- _What is required_
Pick every line out of the entries below that has the string "robot", and copy it.

- _Data records_
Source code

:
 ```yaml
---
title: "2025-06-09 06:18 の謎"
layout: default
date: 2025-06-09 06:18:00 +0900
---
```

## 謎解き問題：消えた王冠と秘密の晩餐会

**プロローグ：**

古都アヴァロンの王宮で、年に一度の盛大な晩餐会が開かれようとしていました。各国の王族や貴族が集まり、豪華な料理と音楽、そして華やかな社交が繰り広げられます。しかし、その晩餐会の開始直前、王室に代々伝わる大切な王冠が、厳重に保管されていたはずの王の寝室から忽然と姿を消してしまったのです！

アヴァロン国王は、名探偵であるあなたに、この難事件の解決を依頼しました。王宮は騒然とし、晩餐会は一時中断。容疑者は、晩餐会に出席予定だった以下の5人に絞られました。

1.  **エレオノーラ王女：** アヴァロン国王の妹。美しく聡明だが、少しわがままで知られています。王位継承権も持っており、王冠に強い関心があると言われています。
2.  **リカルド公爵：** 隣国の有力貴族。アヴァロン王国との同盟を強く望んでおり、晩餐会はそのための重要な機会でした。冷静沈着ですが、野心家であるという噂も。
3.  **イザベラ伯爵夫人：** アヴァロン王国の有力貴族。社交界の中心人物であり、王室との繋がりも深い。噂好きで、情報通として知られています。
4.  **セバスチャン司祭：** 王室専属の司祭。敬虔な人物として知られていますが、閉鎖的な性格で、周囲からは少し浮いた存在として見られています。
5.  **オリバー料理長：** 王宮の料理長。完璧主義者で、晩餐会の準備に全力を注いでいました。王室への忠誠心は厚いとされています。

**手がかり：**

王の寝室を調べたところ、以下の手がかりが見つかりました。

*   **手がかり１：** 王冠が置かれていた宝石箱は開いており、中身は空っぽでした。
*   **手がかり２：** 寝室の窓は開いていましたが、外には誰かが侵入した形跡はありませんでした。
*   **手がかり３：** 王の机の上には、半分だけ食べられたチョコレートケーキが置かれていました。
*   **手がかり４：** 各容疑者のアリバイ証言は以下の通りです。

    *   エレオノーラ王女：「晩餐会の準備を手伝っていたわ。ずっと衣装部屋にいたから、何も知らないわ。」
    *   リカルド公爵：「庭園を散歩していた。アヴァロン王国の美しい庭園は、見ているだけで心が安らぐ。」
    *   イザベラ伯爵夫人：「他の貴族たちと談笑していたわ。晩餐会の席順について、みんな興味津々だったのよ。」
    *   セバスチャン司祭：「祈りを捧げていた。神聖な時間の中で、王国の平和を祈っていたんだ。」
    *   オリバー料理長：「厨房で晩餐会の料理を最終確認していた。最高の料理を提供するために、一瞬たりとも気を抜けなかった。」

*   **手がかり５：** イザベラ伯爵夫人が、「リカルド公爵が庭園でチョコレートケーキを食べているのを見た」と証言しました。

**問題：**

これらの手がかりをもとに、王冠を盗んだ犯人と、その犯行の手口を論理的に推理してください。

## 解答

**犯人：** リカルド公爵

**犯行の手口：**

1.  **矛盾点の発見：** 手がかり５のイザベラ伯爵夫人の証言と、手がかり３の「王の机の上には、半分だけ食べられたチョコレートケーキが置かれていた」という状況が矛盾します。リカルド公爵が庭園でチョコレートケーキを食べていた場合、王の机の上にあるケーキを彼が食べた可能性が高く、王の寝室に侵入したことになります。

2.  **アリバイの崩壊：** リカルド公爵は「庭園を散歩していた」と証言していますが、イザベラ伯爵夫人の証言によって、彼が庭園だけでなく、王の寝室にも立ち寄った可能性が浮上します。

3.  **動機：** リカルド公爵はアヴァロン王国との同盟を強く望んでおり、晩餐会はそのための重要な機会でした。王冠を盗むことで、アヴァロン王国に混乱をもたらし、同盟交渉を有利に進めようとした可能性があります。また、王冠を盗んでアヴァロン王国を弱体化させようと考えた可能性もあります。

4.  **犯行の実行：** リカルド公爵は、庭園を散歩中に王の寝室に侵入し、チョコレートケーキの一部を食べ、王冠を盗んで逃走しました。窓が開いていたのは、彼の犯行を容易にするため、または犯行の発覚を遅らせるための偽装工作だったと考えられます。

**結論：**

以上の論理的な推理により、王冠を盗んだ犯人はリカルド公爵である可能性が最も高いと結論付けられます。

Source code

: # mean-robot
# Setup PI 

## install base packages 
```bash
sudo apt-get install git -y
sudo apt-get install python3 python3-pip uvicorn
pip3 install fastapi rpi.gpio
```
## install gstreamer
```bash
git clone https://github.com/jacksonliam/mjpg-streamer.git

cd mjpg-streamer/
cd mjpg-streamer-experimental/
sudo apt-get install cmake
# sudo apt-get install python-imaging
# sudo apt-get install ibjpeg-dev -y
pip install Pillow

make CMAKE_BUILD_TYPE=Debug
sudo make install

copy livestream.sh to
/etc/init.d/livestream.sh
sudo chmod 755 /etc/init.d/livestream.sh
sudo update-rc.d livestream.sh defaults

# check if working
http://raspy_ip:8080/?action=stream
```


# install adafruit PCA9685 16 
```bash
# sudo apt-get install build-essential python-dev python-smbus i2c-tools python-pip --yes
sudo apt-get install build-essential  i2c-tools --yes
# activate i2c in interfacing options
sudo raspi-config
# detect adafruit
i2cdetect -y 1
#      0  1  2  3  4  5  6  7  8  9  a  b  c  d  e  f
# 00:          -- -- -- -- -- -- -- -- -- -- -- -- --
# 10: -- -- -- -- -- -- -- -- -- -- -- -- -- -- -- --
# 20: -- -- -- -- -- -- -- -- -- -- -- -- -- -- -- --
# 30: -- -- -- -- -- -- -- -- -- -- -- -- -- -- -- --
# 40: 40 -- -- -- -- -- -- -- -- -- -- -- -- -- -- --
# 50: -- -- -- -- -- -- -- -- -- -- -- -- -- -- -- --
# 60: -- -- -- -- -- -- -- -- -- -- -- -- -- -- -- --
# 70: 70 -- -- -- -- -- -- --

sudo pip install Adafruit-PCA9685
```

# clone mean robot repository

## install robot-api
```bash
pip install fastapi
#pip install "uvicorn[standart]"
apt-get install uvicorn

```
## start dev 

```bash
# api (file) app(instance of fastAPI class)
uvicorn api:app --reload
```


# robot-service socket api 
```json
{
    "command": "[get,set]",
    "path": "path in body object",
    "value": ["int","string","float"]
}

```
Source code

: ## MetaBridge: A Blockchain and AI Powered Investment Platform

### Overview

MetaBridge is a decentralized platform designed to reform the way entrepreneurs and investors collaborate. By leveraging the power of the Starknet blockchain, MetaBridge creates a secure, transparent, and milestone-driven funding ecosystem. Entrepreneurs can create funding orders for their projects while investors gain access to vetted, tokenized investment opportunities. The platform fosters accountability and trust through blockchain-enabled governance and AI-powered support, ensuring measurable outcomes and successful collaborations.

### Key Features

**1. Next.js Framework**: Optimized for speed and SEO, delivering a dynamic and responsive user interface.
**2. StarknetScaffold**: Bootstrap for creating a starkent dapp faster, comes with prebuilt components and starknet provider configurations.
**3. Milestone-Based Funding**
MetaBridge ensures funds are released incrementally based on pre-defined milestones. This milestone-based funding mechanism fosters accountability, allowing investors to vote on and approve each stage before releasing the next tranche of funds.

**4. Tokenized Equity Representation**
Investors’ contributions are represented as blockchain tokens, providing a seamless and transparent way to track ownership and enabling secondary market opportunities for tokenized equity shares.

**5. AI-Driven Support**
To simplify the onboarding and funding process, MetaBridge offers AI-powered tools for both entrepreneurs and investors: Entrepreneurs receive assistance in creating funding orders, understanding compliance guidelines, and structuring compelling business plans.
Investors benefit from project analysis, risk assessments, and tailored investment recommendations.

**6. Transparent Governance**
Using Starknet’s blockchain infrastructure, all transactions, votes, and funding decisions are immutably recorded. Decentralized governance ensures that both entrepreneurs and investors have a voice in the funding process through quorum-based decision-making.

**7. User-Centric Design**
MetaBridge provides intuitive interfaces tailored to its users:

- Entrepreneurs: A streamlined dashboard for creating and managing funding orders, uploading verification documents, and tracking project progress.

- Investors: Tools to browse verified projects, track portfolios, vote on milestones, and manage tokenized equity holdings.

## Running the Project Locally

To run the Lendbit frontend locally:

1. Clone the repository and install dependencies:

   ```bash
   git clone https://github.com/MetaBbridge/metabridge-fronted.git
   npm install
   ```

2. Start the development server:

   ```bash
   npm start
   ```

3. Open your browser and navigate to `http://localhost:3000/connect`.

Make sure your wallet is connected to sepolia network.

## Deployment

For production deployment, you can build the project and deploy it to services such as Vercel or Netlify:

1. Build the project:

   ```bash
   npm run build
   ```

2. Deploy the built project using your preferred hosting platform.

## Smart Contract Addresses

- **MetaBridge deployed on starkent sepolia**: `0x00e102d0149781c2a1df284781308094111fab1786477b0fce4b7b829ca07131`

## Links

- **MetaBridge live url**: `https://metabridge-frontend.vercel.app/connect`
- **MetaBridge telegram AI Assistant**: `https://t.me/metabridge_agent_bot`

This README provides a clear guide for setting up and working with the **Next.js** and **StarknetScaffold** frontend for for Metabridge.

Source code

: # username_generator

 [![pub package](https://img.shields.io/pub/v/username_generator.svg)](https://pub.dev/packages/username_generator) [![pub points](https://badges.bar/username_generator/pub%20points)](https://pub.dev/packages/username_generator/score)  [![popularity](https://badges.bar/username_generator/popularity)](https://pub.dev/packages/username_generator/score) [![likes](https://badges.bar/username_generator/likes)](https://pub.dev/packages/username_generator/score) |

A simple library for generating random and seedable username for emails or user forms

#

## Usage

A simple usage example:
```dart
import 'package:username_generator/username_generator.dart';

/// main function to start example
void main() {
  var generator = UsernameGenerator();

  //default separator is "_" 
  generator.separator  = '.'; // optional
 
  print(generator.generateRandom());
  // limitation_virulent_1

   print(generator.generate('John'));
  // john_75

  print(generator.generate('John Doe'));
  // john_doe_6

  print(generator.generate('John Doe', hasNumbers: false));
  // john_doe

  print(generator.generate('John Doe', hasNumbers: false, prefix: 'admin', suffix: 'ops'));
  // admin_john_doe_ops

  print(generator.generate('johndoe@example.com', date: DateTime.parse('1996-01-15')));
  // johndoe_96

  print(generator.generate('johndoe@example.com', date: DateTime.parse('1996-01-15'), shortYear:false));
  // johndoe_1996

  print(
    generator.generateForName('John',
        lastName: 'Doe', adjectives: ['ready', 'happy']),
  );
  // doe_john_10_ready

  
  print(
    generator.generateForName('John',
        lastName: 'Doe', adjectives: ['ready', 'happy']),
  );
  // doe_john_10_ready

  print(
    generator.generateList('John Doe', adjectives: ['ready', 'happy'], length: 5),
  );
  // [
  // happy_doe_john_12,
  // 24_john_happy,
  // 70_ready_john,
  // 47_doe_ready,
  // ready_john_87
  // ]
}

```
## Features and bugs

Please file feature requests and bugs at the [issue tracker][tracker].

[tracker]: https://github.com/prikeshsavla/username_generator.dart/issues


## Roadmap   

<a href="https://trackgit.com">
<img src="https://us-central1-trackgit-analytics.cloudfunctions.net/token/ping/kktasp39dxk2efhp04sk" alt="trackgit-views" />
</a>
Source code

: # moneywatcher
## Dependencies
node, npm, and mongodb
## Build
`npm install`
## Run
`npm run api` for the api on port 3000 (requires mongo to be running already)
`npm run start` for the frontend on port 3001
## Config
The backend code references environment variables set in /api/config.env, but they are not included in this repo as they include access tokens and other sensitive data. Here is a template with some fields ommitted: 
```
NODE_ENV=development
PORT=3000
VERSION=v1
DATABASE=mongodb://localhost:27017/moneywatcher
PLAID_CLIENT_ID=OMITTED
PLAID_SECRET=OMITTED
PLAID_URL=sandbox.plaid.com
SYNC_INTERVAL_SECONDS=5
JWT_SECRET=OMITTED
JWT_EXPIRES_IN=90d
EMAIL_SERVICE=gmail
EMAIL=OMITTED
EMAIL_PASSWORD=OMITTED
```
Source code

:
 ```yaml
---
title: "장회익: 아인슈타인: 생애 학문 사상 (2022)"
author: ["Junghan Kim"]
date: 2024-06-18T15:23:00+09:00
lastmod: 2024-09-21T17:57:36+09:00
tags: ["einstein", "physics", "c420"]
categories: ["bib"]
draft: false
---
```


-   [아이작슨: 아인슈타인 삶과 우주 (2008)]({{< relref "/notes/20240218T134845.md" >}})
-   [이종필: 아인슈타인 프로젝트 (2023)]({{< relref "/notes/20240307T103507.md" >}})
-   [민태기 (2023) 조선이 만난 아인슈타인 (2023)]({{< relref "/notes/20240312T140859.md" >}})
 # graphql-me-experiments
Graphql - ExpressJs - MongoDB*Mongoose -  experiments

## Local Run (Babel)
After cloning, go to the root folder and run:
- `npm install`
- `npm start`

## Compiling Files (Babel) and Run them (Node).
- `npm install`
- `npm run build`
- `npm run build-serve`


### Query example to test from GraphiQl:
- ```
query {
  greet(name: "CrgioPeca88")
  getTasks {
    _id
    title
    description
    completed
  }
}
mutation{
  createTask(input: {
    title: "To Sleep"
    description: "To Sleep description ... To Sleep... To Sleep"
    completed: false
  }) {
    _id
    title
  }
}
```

- _Answer below_
: # mean-robot
# clone mean robot repository
## install robot-api
# robot-service socket api 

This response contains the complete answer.